Most agribusinesses refer to IT-innovations in their branch with skepticism. This attitude inhibits innovations implementation in the market – not all farmers have yet realized it is worth investing in gadgets for their existing machinery rather than buy new large-sized equipment. Everything is the other way round in Western Europe. Smart farming has already become a kind of business style there. Its distinctive features include the land bank management, precision farming, crops condition monitoring, agricultural machinery, fuel control, and product tracking.

Most of these intelligent technologies are based on telemetry – parameters measurements (sowing volumes, irrigation, fuel consumption, soil temperature, etc.) to collect which sensors are necessary. Their placement options can vary – sensors can be placed on tractors or harvesters, in shops or in cold rooms, on a weighing load cell in a grain storage facility or even in the soil.

Telemetry solves different issues. Operative data collection and transfer, various equipment management, accounting, and reporting are among the main ones,

says Artem Belenkov, director of the SmartFarming Company


The complete telemetry algorithm looks as follows: a sensor, combined with a GPRS modem which in its turn is connected to a mobile operator network, collects data and transfers it to dedicated cloud storage. The data accumulated there is analyzed by dispatchers. Based on their report, an agronomist, along with a farm head, makes a decision on measures to be taken to reduce production costs and increase business profitability.

Three key pillars of telemetry

Many farmers still go on underestimating the possibilities of telemetry and the solutions in which it is utilized, even though the decisions taken using it pay off within one year. How is it done?

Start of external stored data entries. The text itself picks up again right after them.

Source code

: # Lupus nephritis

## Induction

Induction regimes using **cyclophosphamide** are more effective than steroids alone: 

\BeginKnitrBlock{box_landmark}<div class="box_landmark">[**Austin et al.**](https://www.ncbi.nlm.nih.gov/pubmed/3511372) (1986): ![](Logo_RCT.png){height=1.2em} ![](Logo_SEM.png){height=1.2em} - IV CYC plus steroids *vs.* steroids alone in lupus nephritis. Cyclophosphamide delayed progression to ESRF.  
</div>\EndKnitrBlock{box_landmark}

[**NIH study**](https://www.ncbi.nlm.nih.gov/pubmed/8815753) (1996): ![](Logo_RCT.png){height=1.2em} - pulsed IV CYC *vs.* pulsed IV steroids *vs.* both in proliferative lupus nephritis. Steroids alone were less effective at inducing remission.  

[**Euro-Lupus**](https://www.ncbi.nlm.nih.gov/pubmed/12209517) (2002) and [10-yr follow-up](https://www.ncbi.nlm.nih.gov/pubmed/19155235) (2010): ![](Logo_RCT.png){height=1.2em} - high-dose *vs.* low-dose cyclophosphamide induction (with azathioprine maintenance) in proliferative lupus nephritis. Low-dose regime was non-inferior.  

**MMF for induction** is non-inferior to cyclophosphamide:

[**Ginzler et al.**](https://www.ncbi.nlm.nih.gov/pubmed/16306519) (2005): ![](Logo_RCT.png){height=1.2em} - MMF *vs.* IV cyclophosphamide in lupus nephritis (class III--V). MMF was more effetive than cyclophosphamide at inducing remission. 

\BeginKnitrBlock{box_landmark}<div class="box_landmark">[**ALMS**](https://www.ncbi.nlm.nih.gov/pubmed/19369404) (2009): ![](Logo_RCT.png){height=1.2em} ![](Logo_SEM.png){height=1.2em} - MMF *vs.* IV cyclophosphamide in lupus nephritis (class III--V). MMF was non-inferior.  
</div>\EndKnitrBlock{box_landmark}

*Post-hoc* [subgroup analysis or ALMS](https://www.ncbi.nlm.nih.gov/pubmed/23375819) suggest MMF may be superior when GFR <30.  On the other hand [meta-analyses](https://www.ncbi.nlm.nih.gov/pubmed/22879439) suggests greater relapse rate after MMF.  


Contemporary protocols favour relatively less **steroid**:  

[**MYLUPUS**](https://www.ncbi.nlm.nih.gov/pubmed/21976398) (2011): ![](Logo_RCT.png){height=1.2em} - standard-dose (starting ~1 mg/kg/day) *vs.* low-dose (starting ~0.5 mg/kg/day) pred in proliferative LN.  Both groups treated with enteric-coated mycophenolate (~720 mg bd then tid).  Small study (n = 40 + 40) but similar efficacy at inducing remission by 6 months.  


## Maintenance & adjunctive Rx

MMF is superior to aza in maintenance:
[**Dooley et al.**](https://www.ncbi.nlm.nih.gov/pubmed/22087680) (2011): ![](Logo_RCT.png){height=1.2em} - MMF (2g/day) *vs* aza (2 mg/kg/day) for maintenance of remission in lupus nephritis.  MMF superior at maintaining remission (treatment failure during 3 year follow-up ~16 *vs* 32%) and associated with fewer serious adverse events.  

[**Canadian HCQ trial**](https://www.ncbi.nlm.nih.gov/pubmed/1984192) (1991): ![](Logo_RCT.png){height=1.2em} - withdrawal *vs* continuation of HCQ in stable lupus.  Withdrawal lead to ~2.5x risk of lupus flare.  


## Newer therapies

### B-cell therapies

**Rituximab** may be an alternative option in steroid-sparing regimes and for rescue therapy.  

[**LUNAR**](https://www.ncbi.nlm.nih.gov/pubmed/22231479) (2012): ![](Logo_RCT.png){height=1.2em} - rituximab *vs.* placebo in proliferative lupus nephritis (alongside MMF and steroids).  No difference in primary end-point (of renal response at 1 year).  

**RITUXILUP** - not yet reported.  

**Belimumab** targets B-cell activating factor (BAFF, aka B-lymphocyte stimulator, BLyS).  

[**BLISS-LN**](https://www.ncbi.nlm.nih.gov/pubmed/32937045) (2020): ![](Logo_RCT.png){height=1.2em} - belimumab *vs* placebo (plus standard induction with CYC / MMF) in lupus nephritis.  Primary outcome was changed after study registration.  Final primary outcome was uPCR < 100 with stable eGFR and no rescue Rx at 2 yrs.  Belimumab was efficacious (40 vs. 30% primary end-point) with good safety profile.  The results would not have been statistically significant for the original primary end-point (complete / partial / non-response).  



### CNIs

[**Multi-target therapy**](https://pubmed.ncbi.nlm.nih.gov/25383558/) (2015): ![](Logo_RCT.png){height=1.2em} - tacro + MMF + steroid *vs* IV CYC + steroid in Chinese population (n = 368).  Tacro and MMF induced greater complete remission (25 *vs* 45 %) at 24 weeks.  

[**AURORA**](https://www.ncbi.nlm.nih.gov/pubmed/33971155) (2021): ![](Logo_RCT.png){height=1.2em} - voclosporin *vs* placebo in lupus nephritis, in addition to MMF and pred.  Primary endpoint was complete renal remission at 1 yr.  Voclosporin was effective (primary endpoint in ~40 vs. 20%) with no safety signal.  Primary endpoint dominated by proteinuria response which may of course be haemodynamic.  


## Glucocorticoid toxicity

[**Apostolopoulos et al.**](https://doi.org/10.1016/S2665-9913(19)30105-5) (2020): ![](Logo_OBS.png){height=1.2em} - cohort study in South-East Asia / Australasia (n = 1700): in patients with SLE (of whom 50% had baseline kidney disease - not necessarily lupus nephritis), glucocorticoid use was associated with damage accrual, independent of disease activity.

  1. The simplest way is to equip a tractor with a sensor and GPS navigation system.Using it, the farm can track land plowing, harrowing, sowing, fertilization, and irrigation. GPS-positioning allows plotting the most efficient movement pattern for machinery in the field, resulting in lower fuel consumption. As a bonus, the farmer gets a field map to conduct the necessary analysis. This is necessary to avoid gaps and overlaps when tilling lands and sowing, as well as for fertilizer batching.
  2. Telemetry helps to deal with dishonest employees’ contrivances. «Say, we’ve set up GPS monitoring, and consequently, started controlling fuel consumption – saving on fuel thefts and speed pattern when performing technological operations. We’ve also re-equipped our weighing load cell in the grain storage, reducing fraud. We can go on mentioning the benefits for a long time», — Artyom Belenkov provides examples.
  3. Logistics also opens wide opportunities for telemetry implementation. You can install sensors in the product storage facilities. If you monitor production lines, it will increase processed products volumes. Cargo transportation live tracking will reduce logistics expenditure.

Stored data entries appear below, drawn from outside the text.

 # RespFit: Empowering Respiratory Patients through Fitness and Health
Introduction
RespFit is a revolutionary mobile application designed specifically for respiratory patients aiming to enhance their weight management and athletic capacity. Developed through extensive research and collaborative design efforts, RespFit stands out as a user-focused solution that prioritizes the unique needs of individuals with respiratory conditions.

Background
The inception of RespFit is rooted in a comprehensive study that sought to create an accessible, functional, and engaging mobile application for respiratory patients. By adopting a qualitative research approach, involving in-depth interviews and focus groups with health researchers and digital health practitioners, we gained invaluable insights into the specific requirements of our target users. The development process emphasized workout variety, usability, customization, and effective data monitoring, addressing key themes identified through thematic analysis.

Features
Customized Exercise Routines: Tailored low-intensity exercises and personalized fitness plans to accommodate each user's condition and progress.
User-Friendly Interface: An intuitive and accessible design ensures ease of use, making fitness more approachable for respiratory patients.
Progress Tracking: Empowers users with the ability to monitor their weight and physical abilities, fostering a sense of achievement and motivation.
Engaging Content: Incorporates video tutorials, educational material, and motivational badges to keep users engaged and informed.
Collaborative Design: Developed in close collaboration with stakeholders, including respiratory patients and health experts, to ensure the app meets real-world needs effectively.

Let’s combine all the most popular solutions to create a chart

the most popular solutions

Go deep down

The necessary amount of investment in telemetry depends on the activity specifics. It is worth considering that the resources are necessary both to purchase machinery and to further service it. That is why many farms utilize only stand-alone products while agribusiness holdings tend to take advantage of complex solutions.

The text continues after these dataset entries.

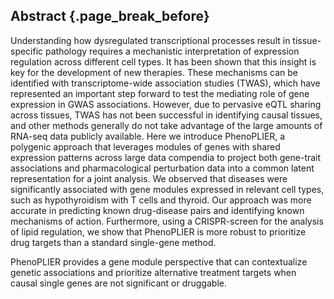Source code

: ## Abstract {.page_break_before}

Understanding how dysregulated transcriptional processes result in tissue-specific pathology requires a mechanistic interpretation of expression regulation across different cell types.
It has been shown that this insight is key for the development of new therapies.
These mechanisms can be identified with transcriptome-wide association studies (TWAS), which have represented an important step forward to test the mediating role of gene expression in GWAS associations.
However, due to pervasive eQTL sharing across tissues, TWAS has not been successful in identifying causal tissues, and other methods generally do not take advantage of the large amounts of RNA-seq data publicly available.
Here we introduce PhenoPLIER, a polygenic approach that leverages modules of genes with shared expression patterns across large data compendia to project both gene-trait associations and pharmacological perturbation data into a common latent representation for a joint analysis.
We observed that diseases were significantly associated with gene modules expressed in relevant cell types, such as hypothyroidism with T cells and thyroid.
Our approach was more accurate in predicting known drug-disease pairs and identifying known mechanisms of action.
Furthermore, using a CRISPR-screen for the analysis of lipid regulation, we show that PhenoPLIER is more robust to prioritize drug targets than a standard single-gene method.
<!-- Our results also revealed stable trait clusters, including a complex branch involving lipids with cardiovascular, autoimmune, and neuropsychiatric disorders. -->
PhenoPLIER provides a gene module perspective that can contextualize genetic associations and prioritize alternative treatment targets when causal single genes are not significant or druggable.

For example, Kernel, Myronivsky Hliboproduct, and Astarta actively utilize telemetry. But most companies implement telemetry step-by-step – so they can rebuild their production processes resorting to relatively small investments. According to expert estimates, large-scale technology implementation will cost an agribusiness with a land bank of 10 thousand hectares approximately 250 to 300 thousand dollars.

However, smart farming will provide an opportunity to receive 10 to 20% extra crop yield even when separate tools are selectively applied in the production processes. Only due to the fertilizer application charts development it has become possible to increase the yield by more than 10%. And that is far from the limit.